*Excerpts from a dataset:*

-------------------------

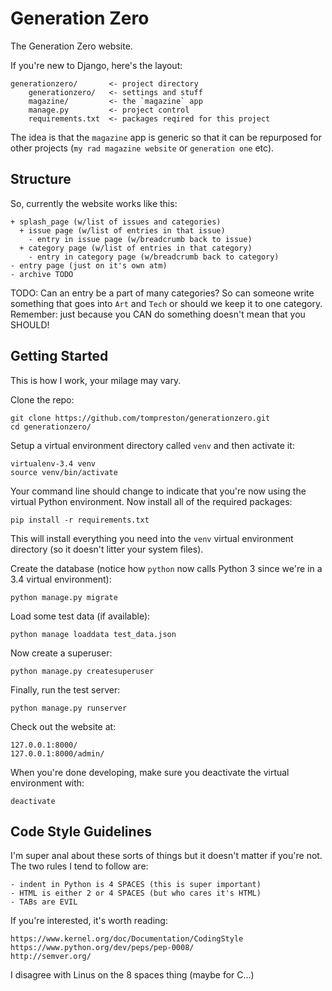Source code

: Generation Zero
===============
The Generation Zero website.

If you're new to Django, here's the layout:

    generationzero/       <- project directory
        generationzero/   <- settings and stuff
        magazine/         <- the `magazine` app
        manage.py         <- project control
        requirements.txt  <- packages reqired for this project

The idea is that the `magazine` app is generic so that it can be repurposed
for other projects (`my rad magazine website` or `generation one` etc).


Structure
---------
So, currently the website works like this:

    + splash_page (w/list of issues and categories)
      + issue page (w/list of entries in that issue)
        - entry in issue page (w/breadcrumb back to issue)
      + category page (w/list of entries in that category)
        - entry in category page (w/breadcrumb back to category)
    - entry page (just on it's own atm)
    - archive TODO

TODO: Can an entry be a part of many categories? So can someone write
something that goes into `Art` and `Tech` or should we keep it to one
category. Remember: just because you CAN do something doesn't mean that
you SHOULD!


Getting Started
---------------
This is how I work, your milage may vary.

Clone the repo:

    git clone https://github.com/tompreston/generationzero.git
    cd generationzero/

Setup a virtual environment directory called `venv` and then activate it:

    virtualenv-3.4 venv
    source venv/bin/activate

Your command line should change to indicate that you're now using the
virtual Python environment. Now install all of the required packages:

    pip install -r requirements.txt

This will install everything you need into the `venv` virtual environment
directory (so it doesn't litter your system files).

Create the database (notice how `python` now calls Python 3 since we're in
a 3.4 virtual environment):

    python manage.py migrate

Load some test data (if available):

    python manage loaddata test_data.json

Now create a superuser:

    python manage.py createsuperuser

Finally, run the test server:

    python manage.py runserver

Check out the website at:

    127.0.0.1:8000/
    127.0.0.1:8000/admin/

When you're done developing, make sure you deactivate the virtual
environment with:

    deactivate


Code Style Guidelines
---------------------
I'm super anal about these sorts of things but it doesn't matter if
you're not. The two rules I tend to follow are:

    - indent in Python is 4 SPACES (this is super important)
    - HTML is either 2 or 4 SPACES (but who cares it's HTML)
    - TABs are EVIL

If you're interested, it's worth reading:

    https://www.kernel.org/doc/Documentation/CodingStyle
    https://www.python.org/dev/peps/pep-0008/
    http://semver.org/

I disagree with Linus on the 8 spaces thing (maybe for C...)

-------------------------

*Work instructions:*
Please copy, exactly and with nothing else, the lines above beginning at the line that has "Check out the" and ending with the line that has "- TABs are EVIL".

*Response area:*
Check out the website at:

    127.0.0.1:8000/
    127.0.0.1:8000/admin/

When you're done developing, make sure you deactivate the virtual
environment with:

    deactivate


Code Style Guidelines
---------------------
I'm super anal about these sorts of things but it doesn't matter if
you're not. The two rules I tend to follow are:

    - indent in Python is 4 SPACES (this is super important)
    - HTML is either 2 or 4 SPACES (but who cares it's HTML)
    - TABs are EVIL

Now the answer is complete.